*** RECORD SET

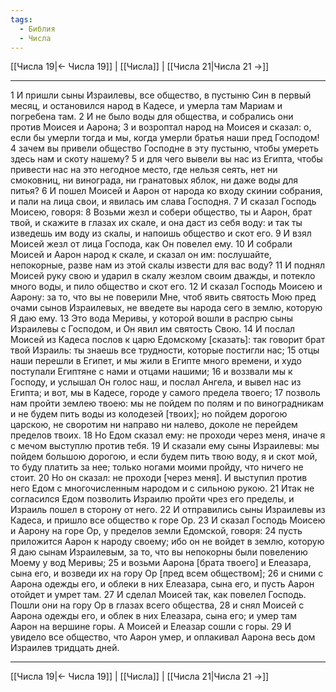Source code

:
 ```yaml
---
tags:
  - Библия
  - Числа
---
```

[[Числа 19|← Числа 19]] | [[Числа]] | [[Числа 21|Числа 21 →]]

---
1 И пришли сыны Израилевы, все общество, в пустыню Син в первый месяц, и остановился народ в Кадесе, и умерла там Мариам и погребена там.
2 И не было воды для общества, и собрались они против Моисея и Аарона;
3 и возроптал народ на Моисея и сказал: о, если бы умерли тогда и мы, когда умерли братья наши пред Господом!
4 зачем вы привели общество Господне в эту пустыню, чтобы умереть здесь нам и скоту нашему?
5 и для чего вывели вы нас из Египта, чтобы привести нас на это негодное место, где нельзя сеять, нет ни смоковниц, ни винограда, ни гранатовых яблок, ни даже воды для питья?
6 И пошел Моисей и Аарон от народа ко входу скинии собрания, и пали на лица свои, и явилась им слава Господня.
7 И сказал Господь Моисею, говоря:
8 Возьми жезл и собери общество, ты и Аарон, брат твой, и скажите в глазах их скале, и она даст из себя воду: и так ты изведешь им воду из скалы, и напоишь общество и скот его.
9 И взял Моисей жезл от лица Господа, как Он повелел ему.
10 И собрали Моисей и Аарон народ к скале, и сказал он им: послушайте, непокорные, разве нам из этой скалы извести для вас воду?
11 И поднял Моисей руку свою и ударил в скалу жезлом своим дважды, и потекло много воды, и пило общество и скот его.
12 И сказал Господь Моисею и Аарону: за то, что вы не поверили Мне, чтоб явить святость Мою пред очами сынов Израилевых, не введете вы народа сего в землю, которую Я даю ему.
13 Это вода Меривы, у которой вошли в распрю сыны Израилевы с Господом, и Он явил им святость Свою.
14 И послал Моисей из Кадеса послов к царю Едомскому [сказать]: так говорит брат твой Израиль: ты знаешь все трудности, которые постигли нас;
15 отцы наши перешли в Египет, и мы жили в Египте много времени, и худо поступали Египтяне с нами и отцами нашими;
16 и воззвали мы к Господу, и услышал Он голос наш, и послал Ангела, и вывел нас из Египта; и вот, мы в Кадесе, городе у самого предела твоего;
17 позволь нам пройти землею твоею: мы не пойдем по полям и по виноградникам и не будем пить воды из колодезей [твоих]; но пойдем дорогою царскою, не своротим ни направо ни налево, доколе не перейдем пределов твоих.
18 Но Едом сказал ему: не проходи через меня, иначе я с мечом выступлю против тебя.
19 И сказали ему сыны Израилевы: мы пойдем большою дорогою, и если будем пить твою воду, я и скот мой, то буду платить за нее; только ногами моими пройду, что ничего не стоит.
20 Но он сказал: не проходи [через меня]. И выступил против него Едом с многочисленным народом и с сильною рукою.
21 Итак не согласился Едом позволить Израилю пройти чрез его пределы, и Израиль пошел в сторону от него.
22 И отправились сыны Израилевы из Кадеса, и пришло все общество к горе Ор.
23 И сказал Господь Моисею и Аарону на горе Ор, у пределов земли Едомской, говоря:
24 пусть приложится Аарон к народу своему; ибо он не войдет в землю, которую Я даю сынам Израилевым, за то, что вы непокорны были повелению Моему у вод Меривы;
25 и возьми Аарона [брата твоего] и Елеазара, сына его, и возведи их на гору Ор [пред всем обществом];
26 и сними с Аарона одежды его, и облеки в них Елеазара, сына его, и пусть Аарон отойдет и умрет там.
27 И сделал Моисей так, как повелел Господь. Пошли они на гору Ор в глазах всего общества,
28 и снял Моисей с Аарона одежды его, и облек в них Елеазара, сына его; и умер там Аарон на вершине горы. А Моисей и Елеазар сошли с горы.
29 И увидело все общество, что Аарон умер, и оплакивал Аарона весь дом Израилев тридцать дней.

---
[[Числа 19|← Числа 19]] | [[Числа]] | [[Числа 21|Числа 21 →]]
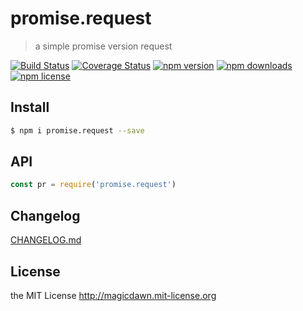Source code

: # promise.request

> a simple promise version request

[![Build Status](https://img.shields.io/travis/magicdawn/promise.request.svg?style=flat-square)](https://travis-ci.org/magicdawn/promise.request)
[![Coverage Status](https://img.shields.io/codecov/c/github/magicdawn/promise.request.svg?style=flat-square)](https://codecov.io/gh/magicdawn/promise.request)
[![npm version](https://img.shields.io/npm/v/promise.request.svg?style=flat-square)](https://www.npmjs.com/package/promise.request)
[![npm downloads](https://img.shields.io/npm/dm/promise.request.svg?style=flat-square)](https://www.npmjs.com/package/promise.request)
[![npm license](https://img.shields.io/npm/l/promise.request.svg?style=flat-square)](http://magicdawn.mit-license.org)

## Install

```sh
$ npm i promise.request --save
```

## API

```js
const pr = require('promise.request')
```

## Changelog

[CHANGELOG.md](CHANGELOG.md)

## License

the MIT License http://magicdawn.mit-license.org
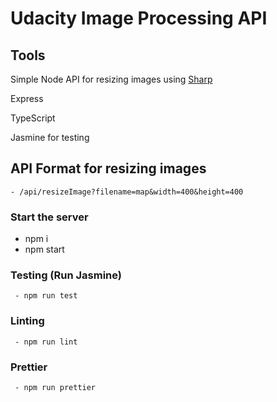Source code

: # Udacity Image Processing API

##  Tools

Simple Node API for resizing images using [Sharp](https://www.npmjs.com/package/sharp)

Express

TypeScript

Jasmine for testing

## API Format for resizing images

```
- /api/resizeImage?filename=map&width=400&height=400
```

### Start the server

 - npm i
 - npm start

### Testing (Run Jasmine)

```
 - npm run test
```

### Linting

```
 - npm run lint
```

### Prettier

```
 - npm run prettier

```
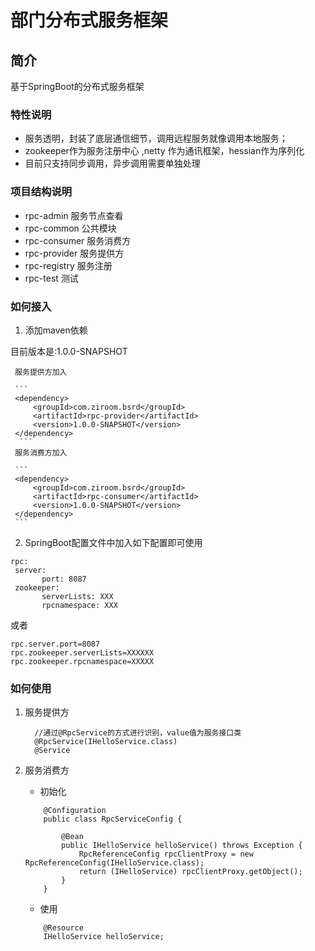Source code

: # 部门分布式服务框架
## 简介
基于SpringBoot的分布式服务框架
### 特性说明
- 服务透明，封装了底层通信细节，调用远程服务就像调用本地服务；
- zookeeper作为服务注册中心 ,netty 作为通讯框架，hessian作为序列化
- 目前只支持同步调用，异步调用需要单独处理
### 项目结构说明
- rpc-admin 服务节点查看
- rpc-common 公共模块
- rpc-consumer 服务消费方
- rpc-provider 服务提供方
- rpc-registry 服务注册
- rpc-test 测试

### 如何接入
1. 添加maven依赖

目前版本是:1.0.0-SNAPSHOT

     服务提供方加入

     ```
     <dependency>
         <groupId>com.ziroom.bsrd</groupId>
         <artifactId>rpc-provider</artifactId>
         <version>1.0.0-SNAPSHOT</version>
     </dependency>
      ```
     服务消费方加入

     ```
     <dependency>
         <groupId>com.ziroom.bsrd</groupId>
         <artifactId>rpc-consumer</artifactId>
         <version>1.0.0-SNAPSHOT</version>
     </dependency>
     ```

2. SpringBoot配置文件中加入如下配置即可使用
 ```
rpc:
  server:
        port: 8087
  zookeeper:
        serverLists: XXX
        rpcnamespace: XXX

 ```
 或者
 ```
 rpc.server.port=8087
 rpc.zookeeper.serverLists=XXXXXX
 rpc.zookeeper.rpcnamespace=XXXXX
 ```

### 如何使用
1. 服务提供方
    ```
      //通过@RpcService的方式进行识别，value值为服务接口类
      @RpcService(IHelloService.class)
      @Service

    ```
2. 服务消费方
    - 初始化
    ```
        @Configuration
        public class RpcServiceConfig {

            @Bean
            public IHelloService helloService() throws Exception {
                RpcReferenceConfig rpcClientProxy = new RpcReferenceConfig(IHelloService.class);
                return (IHelloService) rpcClientProxy.getObject();
            }
        }
    ```
    - 使用

    ```
        @Resource
        IHelloService helloService;
    ```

******

> [WORK TO COMPLETE]:
Across the entries, how many lines contain "images"? Reply with the number only.

> [EXERCISE SOLUTION]:
2